Condiment of Sicilian cuisine

Capuliato, or capuliatu in the Sicilian language, is a traditional condiment of Sicilian cuisine based on dried tomatoes, linked, in particular to the territory of the Vittoria Plain, in the free municipal consortium of Ragusa. The original name is capuliato, meaning 'minced'.

==History==
Initially in Europe the tomato was used as an ornamental plant and it was only in the 19th century that it spread on a gastronomic level.

It is agreed that the capuliato (when referring to the dish as spaghettata and not as a condiment, usually, it is also called capuliata) was born and spread from Vittoria, Sicily, where since its origins the area was easily exploitable on an agricultural level.

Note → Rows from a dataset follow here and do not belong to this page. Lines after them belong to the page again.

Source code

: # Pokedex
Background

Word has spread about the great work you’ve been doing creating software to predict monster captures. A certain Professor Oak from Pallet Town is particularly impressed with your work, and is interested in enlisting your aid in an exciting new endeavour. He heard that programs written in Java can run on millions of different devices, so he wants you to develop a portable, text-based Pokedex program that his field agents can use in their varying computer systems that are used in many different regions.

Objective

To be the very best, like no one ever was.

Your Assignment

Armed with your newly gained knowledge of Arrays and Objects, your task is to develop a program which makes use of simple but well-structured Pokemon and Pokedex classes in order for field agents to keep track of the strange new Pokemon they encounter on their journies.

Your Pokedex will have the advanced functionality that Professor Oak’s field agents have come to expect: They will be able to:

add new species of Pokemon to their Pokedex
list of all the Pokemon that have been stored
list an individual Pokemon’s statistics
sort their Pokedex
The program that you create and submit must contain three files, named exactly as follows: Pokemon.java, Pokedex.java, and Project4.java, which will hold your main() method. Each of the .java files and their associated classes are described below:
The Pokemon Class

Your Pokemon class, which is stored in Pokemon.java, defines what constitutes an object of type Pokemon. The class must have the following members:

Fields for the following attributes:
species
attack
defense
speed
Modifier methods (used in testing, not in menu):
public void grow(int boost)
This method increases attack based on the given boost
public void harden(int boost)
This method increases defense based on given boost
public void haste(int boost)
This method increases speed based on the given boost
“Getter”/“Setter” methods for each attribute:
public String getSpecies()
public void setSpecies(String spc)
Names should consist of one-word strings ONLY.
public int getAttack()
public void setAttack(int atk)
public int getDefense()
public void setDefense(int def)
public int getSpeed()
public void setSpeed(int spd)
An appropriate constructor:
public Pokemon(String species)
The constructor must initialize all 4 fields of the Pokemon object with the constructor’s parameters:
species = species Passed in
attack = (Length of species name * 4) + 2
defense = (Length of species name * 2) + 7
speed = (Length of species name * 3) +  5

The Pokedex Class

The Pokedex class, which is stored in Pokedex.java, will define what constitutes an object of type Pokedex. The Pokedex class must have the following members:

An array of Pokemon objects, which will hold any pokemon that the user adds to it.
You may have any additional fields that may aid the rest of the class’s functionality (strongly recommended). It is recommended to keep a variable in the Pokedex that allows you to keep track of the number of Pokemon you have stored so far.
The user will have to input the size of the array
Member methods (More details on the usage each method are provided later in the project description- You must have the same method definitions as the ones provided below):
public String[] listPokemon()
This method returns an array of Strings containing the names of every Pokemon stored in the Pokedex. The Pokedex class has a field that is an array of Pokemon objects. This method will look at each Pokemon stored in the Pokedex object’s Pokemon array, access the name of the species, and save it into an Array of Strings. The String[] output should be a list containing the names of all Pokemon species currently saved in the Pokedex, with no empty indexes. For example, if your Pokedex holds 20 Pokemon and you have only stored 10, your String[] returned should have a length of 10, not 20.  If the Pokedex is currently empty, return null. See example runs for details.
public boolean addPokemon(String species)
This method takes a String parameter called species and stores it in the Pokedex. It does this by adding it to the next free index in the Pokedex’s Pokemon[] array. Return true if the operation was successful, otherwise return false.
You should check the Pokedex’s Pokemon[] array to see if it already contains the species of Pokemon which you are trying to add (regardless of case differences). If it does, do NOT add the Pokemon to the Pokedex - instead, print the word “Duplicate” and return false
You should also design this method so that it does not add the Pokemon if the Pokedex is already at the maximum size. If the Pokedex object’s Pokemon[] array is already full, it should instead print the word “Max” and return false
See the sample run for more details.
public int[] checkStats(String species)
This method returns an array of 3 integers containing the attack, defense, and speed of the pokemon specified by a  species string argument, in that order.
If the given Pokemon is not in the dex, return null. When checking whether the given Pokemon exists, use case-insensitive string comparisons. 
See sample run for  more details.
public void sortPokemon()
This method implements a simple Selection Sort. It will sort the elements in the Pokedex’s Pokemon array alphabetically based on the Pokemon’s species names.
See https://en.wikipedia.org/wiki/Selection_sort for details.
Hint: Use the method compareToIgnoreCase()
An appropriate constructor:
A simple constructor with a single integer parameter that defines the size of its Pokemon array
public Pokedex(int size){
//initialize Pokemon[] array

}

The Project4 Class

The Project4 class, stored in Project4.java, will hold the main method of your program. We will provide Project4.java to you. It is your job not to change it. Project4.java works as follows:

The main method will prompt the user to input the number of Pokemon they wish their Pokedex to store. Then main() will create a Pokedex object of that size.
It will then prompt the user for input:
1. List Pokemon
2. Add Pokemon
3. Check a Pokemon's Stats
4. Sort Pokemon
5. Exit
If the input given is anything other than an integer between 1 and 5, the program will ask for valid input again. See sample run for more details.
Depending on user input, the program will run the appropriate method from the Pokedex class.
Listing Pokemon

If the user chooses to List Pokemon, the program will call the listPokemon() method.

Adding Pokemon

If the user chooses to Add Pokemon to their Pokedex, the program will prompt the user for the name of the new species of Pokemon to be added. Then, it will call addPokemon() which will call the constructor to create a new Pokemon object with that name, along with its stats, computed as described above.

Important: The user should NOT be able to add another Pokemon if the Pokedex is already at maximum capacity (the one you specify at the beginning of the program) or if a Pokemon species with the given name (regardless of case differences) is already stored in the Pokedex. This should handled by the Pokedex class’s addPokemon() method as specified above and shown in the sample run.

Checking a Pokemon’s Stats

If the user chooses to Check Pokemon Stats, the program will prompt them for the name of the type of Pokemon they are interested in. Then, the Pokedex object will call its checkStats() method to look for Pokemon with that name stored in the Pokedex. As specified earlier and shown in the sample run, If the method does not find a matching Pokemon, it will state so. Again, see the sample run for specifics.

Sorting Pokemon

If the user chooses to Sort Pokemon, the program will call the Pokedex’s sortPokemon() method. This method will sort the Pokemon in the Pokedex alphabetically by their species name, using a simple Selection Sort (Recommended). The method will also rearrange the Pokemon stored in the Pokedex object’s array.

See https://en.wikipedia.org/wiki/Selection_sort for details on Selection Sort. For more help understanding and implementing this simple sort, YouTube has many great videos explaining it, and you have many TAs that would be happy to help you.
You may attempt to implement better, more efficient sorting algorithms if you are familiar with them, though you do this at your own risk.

Among the areas of diffusion of the product, Vittoria has always been seen as having the greatest production and tradition of the tomato. The city of Vittoria is home to the largest fruit and vegetable markets in Italy and the most important in Italy and Europe for tomatoes. Its only hamlet (frazione) is the seaside locality of Scoglitti. However, the territory is very large and, in addition to the urban area, it has 45 different contrade, mostly used for greenhouse cultivation.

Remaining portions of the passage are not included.